▶ [What to work on]: In the listing that follows, how many lines include the word "namespace"? Only the number is wanted.

▶ [Data records]:

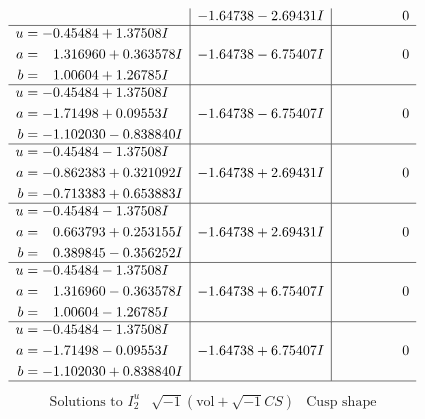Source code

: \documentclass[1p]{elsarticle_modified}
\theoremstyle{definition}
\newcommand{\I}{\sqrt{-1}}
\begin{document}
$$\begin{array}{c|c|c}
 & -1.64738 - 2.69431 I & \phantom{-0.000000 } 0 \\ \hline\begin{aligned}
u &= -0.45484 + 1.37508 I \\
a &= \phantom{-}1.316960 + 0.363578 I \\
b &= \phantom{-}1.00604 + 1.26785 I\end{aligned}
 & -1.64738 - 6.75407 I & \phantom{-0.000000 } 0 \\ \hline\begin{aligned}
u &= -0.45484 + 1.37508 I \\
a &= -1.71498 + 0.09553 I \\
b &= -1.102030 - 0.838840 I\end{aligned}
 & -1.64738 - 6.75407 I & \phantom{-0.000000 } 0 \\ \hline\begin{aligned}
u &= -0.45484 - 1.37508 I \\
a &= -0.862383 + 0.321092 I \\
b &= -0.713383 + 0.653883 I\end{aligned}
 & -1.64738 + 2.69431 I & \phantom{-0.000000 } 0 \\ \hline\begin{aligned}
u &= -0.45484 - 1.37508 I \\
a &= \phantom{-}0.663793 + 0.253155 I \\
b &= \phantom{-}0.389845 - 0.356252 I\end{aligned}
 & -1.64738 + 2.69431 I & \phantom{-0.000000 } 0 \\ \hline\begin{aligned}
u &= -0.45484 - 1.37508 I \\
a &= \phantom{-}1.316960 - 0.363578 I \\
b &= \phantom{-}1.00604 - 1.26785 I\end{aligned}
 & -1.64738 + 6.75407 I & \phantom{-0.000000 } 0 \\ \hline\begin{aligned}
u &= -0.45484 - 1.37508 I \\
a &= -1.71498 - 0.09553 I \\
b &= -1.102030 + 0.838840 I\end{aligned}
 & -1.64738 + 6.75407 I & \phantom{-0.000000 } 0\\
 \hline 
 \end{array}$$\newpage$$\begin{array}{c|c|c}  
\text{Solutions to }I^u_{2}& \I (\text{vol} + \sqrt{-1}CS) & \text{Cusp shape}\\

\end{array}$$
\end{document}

...

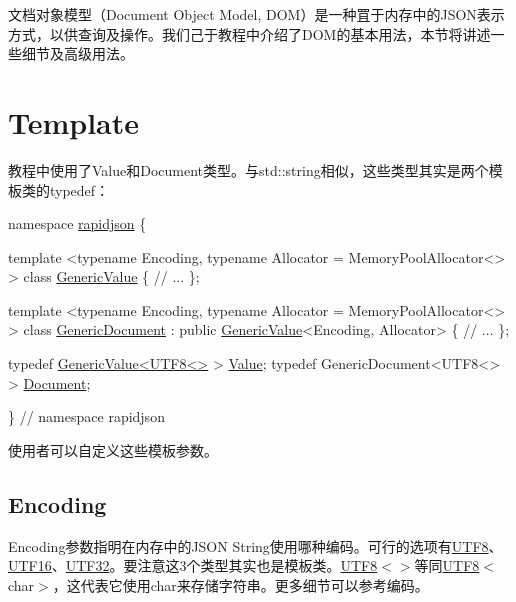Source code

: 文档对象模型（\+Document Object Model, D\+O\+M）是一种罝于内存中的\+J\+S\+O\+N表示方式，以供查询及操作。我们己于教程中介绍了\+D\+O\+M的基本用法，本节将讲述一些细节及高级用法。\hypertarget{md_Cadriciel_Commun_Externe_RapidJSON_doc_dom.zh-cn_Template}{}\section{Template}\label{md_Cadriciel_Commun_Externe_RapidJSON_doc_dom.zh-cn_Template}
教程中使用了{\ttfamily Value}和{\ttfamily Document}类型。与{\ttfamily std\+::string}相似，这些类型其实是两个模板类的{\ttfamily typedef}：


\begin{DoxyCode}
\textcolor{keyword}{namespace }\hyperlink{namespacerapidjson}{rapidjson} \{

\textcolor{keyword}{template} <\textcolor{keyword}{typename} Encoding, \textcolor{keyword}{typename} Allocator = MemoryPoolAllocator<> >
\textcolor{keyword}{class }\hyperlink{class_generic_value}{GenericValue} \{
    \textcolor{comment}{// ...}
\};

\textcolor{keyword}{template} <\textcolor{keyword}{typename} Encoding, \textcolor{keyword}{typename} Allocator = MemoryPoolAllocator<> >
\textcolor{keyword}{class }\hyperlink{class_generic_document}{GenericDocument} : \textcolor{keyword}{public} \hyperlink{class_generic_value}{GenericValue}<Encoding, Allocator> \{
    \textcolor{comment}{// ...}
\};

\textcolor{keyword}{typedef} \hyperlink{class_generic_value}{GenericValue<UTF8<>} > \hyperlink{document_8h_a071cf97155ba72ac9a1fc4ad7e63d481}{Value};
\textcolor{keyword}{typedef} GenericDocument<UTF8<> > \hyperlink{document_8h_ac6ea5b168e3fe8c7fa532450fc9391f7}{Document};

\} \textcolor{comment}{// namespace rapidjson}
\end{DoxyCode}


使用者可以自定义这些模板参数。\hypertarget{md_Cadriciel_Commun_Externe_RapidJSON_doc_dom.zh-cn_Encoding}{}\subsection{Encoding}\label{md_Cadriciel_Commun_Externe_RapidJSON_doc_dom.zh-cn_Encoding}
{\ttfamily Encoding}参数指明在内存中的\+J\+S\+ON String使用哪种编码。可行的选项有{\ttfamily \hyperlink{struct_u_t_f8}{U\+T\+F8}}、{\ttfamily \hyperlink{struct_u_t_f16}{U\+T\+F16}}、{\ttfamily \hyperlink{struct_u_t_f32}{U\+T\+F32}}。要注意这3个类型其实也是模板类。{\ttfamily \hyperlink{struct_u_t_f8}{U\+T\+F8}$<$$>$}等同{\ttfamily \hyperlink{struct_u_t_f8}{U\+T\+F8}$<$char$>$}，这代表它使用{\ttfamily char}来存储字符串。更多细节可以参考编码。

▶ [Expected answer]: 2